Les représentations de Godot sont souvent lentes.
Or, Beckett a donné beaucoup d’indications sur le rythme et la vitesse.
On doit sentir le temps qui passe, mais il faut qu’il passe vite !
Alain Françon.
Une version de coté
Le secret de ce spectacle inoubliable est de revenir à une version antérieure du texte publié aux Editions de Minuit, pourtant remaniée par Beckett lui-même. Alain Françon rappelle qu’un pas de côté est possible : « Beckett a modifié le texte jusqu’à la fin. Il a laissé des cahiers de régie et de dessins auxquels je me réfère. Je tiens aussi compte de la correspondance de Beckett. On peut dire que Beckett metteur en scène interroge Beckett auteur. Il fait des changements concrets et sombres, d’une intelligence prodigieuse. »
De cette pépite, le metteur en scène se concentre le destin des deux protagonistes, épaissie leur densité humaine, leur tendresse réciproque, décapant chemin faisant les discalies de l’absurdie latente pour faire briller le génie et chanter l’humour. C’est moins l’inconnu Godot qui est dynamise la pièce que l’attente elle-même, dans ce qu’elle nous révèle des corps en mouvement et de l’instant ici et maintenant.
Les ressorts des géants du muet
Sur fond d’une toile abstraite aux teintes crépusculaires signée Jacques Gabel, sur le carré noir et nue d’une scène dotée de sa pierre et de son indispensable ‘arbuste‘ ou ‘arbrisseau‘ où l’on envisage de se pendre ‘pour bander‘, et , surgissent deux pieds nickelés avec leur chapeau melon. D’emblée, le contraste physique entre André Marcon (Estragon) petit rond peureux et Gilles Privat (Vladimir), grand échalas déguindé avec la braguette ouverte constitue un duo de clowns blancs qui rentre dans la postérité. Les Laurel et Hardy magistralement guidés par Françon donnent une tendresse bien humaine aux « vagabonds célestes ».
Ici chaque mot, chaque dialogue entre « Gogo » et « Didi », tels qu’ils se surnomment familièrement, charrie du sentiment, du doute, bref, le tissu vivant d’une immense tendresse, loin de l’habitude sécheresse en absurdie.
Que faisons-nous ici, voilà ce qu’il faut se demander.
Nous avons la chance de le savoir.
Oui, dans cette immense confusion, une seule chose est claire :
nous attendons que Godot vienne.
L’humanité tendre, principale rupture engagée par Françon
Privilégier le verbe et maintenir un rythme permet aux deux ombres de s’incarner, de croiser d’improbables personnages, de se perdre en conjoncture où en fait, Godot devient le cadet de leur souci . Loin de s’ennuyer, le spectateur savoure chaque réplique, se régale de leur cheminement pas si vide qu’il n’y parait.
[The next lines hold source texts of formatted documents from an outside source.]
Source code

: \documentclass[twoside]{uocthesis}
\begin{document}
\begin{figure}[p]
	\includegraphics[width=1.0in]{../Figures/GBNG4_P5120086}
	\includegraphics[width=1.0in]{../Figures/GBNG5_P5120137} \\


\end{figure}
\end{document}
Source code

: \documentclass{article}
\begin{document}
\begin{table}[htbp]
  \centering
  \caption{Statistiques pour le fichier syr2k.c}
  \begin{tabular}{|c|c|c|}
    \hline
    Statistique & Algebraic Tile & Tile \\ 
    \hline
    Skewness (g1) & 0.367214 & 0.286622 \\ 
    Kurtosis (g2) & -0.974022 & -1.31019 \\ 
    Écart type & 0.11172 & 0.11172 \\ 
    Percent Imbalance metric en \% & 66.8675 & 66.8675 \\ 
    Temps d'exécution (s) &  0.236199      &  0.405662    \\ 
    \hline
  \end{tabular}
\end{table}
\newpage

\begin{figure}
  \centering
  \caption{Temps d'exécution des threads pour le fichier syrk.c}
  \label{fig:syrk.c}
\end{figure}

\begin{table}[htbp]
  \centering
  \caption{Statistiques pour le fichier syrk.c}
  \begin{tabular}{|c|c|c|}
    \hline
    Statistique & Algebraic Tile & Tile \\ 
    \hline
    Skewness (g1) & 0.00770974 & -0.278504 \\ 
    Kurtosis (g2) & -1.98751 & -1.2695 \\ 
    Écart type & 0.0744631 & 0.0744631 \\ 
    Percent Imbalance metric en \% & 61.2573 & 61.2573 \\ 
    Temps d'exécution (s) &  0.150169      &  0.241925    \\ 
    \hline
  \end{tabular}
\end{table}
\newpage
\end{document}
Ici l’expression corporelle vaut tout autant que les discalies, souvent les contredit. L’intimité des corps beckettiens est un rempart à l’absence d’histoire et de destin.
Ce ne sont pas des corps glorieux que Beckett met en scène, corps éclatants, impassibles, libres des souffrances et des pesanteurs de la vie, mais des corps qui rappellent leur existence et leurs exigences à la conscience qui les habite.
Julie Sermon, Puissance des figures beckettiennes, Paris : CNED, PUF, 2009
L’irruption de Guillaume Lévêque (Pozzo), accompagné au bout de la corde de l’hilarant Éric Berger (Lucky), et ponctuelle du messager Antoine Heuillet, ouvre une mécanique de possibles, certes souvent vite refermés mais autant d’occasions de lever le voile l’avenir, en de redoutables sentences quand elles sont ruminées par des acteurs de la trempe de Gilles Privat et André Marcon prennent un dimension poétique fantastique.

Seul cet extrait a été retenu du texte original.